Activity: Look for the string "protocols" in the data below, and copy each line that holds it.

>>

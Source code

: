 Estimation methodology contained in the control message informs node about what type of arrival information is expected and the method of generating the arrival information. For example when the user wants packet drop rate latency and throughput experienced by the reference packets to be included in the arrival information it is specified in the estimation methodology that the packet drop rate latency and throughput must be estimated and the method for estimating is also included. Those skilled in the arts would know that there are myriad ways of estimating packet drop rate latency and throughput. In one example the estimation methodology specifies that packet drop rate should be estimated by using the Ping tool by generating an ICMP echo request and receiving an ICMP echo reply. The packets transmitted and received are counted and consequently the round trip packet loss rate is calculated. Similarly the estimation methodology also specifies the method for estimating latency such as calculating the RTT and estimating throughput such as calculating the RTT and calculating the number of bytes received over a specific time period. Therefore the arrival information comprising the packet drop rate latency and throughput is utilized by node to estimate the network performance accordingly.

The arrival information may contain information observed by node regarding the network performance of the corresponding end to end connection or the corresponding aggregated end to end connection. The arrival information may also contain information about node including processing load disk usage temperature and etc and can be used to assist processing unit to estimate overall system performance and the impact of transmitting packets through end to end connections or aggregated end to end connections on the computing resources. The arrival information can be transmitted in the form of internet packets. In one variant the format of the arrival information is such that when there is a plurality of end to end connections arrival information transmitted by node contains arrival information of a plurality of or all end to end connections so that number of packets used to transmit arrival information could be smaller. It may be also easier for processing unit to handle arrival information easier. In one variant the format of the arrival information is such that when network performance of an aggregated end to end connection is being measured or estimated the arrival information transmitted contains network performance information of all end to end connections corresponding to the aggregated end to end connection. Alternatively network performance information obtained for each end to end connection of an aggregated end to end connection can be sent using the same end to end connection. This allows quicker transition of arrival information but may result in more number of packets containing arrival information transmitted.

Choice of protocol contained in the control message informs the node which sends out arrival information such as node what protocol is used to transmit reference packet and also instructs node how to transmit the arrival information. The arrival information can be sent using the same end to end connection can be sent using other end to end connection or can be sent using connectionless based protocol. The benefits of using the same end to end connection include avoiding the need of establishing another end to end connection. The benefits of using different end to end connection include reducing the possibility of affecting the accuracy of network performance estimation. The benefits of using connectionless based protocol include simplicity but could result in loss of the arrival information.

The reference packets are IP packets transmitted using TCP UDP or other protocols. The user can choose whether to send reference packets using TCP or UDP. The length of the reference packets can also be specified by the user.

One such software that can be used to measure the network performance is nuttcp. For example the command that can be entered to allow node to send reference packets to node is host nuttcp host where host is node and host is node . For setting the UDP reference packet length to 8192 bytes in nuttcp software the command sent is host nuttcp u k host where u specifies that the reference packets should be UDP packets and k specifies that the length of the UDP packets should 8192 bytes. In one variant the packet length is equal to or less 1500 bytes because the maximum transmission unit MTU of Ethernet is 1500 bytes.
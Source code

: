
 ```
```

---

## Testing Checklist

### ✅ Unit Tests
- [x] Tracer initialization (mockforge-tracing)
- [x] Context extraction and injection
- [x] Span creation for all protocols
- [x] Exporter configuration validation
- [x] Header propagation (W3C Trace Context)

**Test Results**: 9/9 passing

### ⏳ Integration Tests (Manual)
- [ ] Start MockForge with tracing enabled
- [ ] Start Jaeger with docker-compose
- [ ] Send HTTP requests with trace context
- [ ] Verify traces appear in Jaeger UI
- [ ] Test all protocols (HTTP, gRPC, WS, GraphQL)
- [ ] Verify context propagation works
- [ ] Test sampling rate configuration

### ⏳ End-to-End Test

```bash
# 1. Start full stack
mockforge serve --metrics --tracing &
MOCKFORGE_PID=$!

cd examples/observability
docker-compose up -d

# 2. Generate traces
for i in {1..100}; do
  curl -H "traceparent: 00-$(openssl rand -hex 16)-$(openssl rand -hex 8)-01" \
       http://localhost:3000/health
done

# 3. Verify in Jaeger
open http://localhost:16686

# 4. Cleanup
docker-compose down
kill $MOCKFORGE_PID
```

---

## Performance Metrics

<<

Written solution:
The reference packets are IP packets transmitted using TCP UDP or other protocols. The user can choose whether to send reference packets using TCP or UDP. The length of the reference packets can also be specified by the user.
- [x] Span creation for all protocols
- [ ] Test all protocols (HTTP, gRPC, WS, GraphQL)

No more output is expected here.